What the task requires:
Every entry below, from first to last, should be copied exactly.

○ ○ ○

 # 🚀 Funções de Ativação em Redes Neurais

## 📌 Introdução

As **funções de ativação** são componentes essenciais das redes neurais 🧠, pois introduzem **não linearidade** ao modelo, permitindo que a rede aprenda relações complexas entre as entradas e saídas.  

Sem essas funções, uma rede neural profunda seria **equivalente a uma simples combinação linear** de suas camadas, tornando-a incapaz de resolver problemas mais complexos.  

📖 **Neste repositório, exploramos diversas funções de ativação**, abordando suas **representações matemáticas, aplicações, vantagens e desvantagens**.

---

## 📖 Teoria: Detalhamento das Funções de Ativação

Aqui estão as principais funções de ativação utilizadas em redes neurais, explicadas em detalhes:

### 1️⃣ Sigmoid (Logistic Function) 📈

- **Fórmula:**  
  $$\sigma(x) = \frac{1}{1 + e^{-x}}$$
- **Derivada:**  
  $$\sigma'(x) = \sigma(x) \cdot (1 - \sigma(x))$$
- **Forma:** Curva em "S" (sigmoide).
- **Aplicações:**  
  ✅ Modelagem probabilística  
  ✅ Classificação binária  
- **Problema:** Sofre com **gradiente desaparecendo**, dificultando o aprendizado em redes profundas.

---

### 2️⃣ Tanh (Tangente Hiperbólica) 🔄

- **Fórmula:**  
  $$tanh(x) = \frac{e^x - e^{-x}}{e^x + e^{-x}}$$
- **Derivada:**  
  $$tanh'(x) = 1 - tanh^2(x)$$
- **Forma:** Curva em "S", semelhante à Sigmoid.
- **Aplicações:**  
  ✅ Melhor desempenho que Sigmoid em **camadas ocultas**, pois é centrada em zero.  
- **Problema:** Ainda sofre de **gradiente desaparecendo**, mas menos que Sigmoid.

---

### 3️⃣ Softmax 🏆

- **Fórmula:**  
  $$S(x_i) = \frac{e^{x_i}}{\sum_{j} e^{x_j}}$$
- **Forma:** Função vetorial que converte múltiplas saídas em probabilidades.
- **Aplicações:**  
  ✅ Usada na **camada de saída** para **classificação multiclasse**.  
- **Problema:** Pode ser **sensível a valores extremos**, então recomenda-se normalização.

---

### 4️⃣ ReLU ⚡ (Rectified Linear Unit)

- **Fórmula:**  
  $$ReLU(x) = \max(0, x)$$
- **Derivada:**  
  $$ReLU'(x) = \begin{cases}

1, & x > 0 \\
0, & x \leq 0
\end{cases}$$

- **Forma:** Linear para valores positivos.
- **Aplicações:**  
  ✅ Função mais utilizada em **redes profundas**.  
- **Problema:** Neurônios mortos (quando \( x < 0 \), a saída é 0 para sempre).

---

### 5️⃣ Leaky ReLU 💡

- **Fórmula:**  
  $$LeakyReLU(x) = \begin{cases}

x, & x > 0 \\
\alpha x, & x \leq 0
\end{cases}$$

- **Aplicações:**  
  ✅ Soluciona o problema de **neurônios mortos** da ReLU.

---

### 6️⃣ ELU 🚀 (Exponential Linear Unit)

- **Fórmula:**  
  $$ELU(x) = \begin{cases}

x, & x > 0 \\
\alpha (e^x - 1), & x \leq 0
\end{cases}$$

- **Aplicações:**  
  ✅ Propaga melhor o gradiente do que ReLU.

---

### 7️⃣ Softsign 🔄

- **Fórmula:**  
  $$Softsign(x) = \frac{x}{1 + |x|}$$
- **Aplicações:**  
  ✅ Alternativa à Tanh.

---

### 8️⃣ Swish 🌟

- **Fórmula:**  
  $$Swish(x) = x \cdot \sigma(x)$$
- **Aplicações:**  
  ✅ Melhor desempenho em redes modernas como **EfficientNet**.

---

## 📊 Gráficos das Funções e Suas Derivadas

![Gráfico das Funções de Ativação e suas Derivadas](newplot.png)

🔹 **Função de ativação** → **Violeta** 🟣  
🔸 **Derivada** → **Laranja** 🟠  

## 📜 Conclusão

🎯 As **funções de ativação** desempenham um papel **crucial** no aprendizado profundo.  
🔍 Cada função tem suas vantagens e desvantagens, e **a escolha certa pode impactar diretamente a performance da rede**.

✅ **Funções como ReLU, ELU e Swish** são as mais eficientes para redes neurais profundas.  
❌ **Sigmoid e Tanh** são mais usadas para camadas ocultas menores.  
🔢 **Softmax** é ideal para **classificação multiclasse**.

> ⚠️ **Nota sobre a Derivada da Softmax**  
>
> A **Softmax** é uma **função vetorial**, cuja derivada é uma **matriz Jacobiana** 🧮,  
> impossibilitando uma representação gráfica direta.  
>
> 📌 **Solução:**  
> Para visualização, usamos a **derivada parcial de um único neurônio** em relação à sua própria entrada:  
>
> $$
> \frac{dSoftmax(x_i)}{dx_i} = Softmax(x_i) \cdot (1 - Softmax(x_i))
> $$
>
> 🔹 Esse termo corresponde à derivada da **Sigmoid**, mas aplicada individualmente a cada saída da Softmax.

○ ○ ○

Written solution:
 # 🚀 Funções de Ativação em Redes Neurais

## 📌 Introdução

As **funções de ativação** são componentes essenciais das redes neurais 🧠, pois introduzem **não linearidade** ao modelo, permitindo que a rede aprenda relações complexas entre as entradas e saídas.  

Sem essas funções, uma rede neural profunda seria **equivalente a uma simples combinação linear** de suas camadas, tornando-a incapaz de resolver problemas mais complexos.  

📖 **Neste repositório, exploramos diversas funções de ativação**, abordando suas **representações matemáticas, aplicações, vantagens e desvantagens**.

---

## 📖 Teoria: Detalhamento das Funções de Ativação

Aqui estão as principais funções de ativação utilizadas em redes neurais, explicadas em detalhes:

### 1️⃣ Sigmoid (Logistic Function) 📈

- **Fórmula:**  
  $$\sigma(x) = \frac{1}{1 + e^{-x}}$$
- **Derivada:**  
  $$\sigma'(x) = \sigma(x) \cdot (1 - \sigma(x))$$
- **Forma:** Curva em "S" (sigmoide).
- **Aplicações:**  
  ✅ Modelagem probabilística  
  ✅ Classificação binária  
- **Problema:** Sofre com **gradiente desaparecendo**, dificultando o aprendizado em redes profundas.

---

### 2️⃣ Tanh (Tangente Hiperbólica) 🔄

- **Fórmula:**  
  $$tanh(x) = \frac{e^x - e^{-x}}{e^x + e^{-x}}$$
- **Derivada:**  
  $$tanh'(x) = 1 - tanh^2(x)$$
- **Forma:** Curva em "S", semelhante à Sigmoid.
- **Aplicações:**  
  ✅ Melhor desempenho que Sigmoid em **camadas ocultas**, pois é centrada em zero.  
- **Problema:** Ainda sofre de **gradiente desaparecendo**, mas menos que Sigmoid.

---

### 3️⃣ Softmax 🏆

- **Fórmula:**  
  $$S(x_i) = \frac{e^{x_i}}{\sum_{j} e^{x_j}}$$
- **Forma:** Função vetorial que converte múltiplas saídas em probabilidades.
- **Aplicações:**  
  ✅ Usada na **camada de saída** para **classificação multiclasse**.  
- **Problema:** Pode ser **sensível a valores extremos**, então recomenda-se normalização.

---

### 4️⃣ ReLU ⚡ (Rectified Linear Unit)

- **Fórmula:**  
  $$ReLU(x) = \max(0, x)$$
- **Derivada:**  
  $$ReLU'(x) = \begin{cases}

1, & x > 0 \\
0, & x \leq 0
\end{cases}$$

- **Forma:** Linear para valores positivos.
- **Aplicações:**  
  ✅ Função mais utilizada em **redes profundas**.  
- **Problema:** Neurônios mortos (quando \( x < 0 \), a saída é 0 para sempre).

---

### 5️⃣ Leaky ReLU 💡

- **Fórmula:**  
  $$LeakyReLU(x) = \begin{cases}

x, & x > 0 \\
\alpha x, & x \leq 0
\end{cases}$$

- **Aplicações:**  
  ✅ Soluciona o problema de **neurônios mortos** da ReLU.

---

### 6️⃣ ELU 🚀 (Exponential Linear Unit)

- **Fórmula:**  
  $$ELU(x) = \begin{cases}

x, & x > 0 \\
\alpha (e^x - 1), & x \leq 0
\end{cases}$$

- **Aplicações:**  
  ✅ Propaga melhor o gradiente do que ReLU.

---

### 7️⃣ Softsign 🔄

- **Fórmula:**  
  $$Softsign(x) = \frac{x}{1 + |x|}$$
- **Aplicações:**  
  ✅ Alternativa à Tanh.

---

### 8️⃣ Swish 🌟

- **Fórmula:**  
  $$Swish(x) = x \cdot \sigma(x)$$
- **Aplicações:**  
  ✅ Melhor desempenho em redes modernas como **EfficientNet**.

---

## 📊 Gráficos das Funções e Suas Derivadas

![Gráfico das Funções de Ativação e suas Derivadas](newplot.png)

🔹 **Função de ativação** → **Violeta** 🟣  
🔸 **Derivada** → **Laranja** 🟠  

## 📜 Conclusão

🎯 As **funções de ativação** desempenham um papel **crucial** no aprendizado profundo.  
🔍 Cada função tem suas vantagens e desvantagens, e **a escolha certa pode impactar diretamente a performance da rede**.

✅ **Funções como ReLU, ELU e Swish** são as mais eficientes para redes neurais profundas.  
❌ **Sigmoid e Tanh** são mais usadas para camadas ocultas menores.  
🔢 **Softmax** é ideal para **classificação multiclasse**.

> ⚠️ **Nota sobre a Derivada da Softmax**  
>
> A **Softmax** é uma **função vetorial**, cuja derivada é uma **matriz Jacobiana** 🧮,  
> impossibilitando uma representação gráfica direta.  
>
> 📌 **Solução:**  
> Para visualização, usamos a **derivada parcial de um único neurônio** em relação à sua própria entrada:  
>
> $$
> \frac{dSoftmax(x_i)}{dx_i} = Softmax(x_i) \cdot (1 - Softmax(x_i))
> $$
>
> 🔹 Esse termo corresponde à derivada da **Sigmoid**, mas aplicada individualmente a cada saída da Softmax.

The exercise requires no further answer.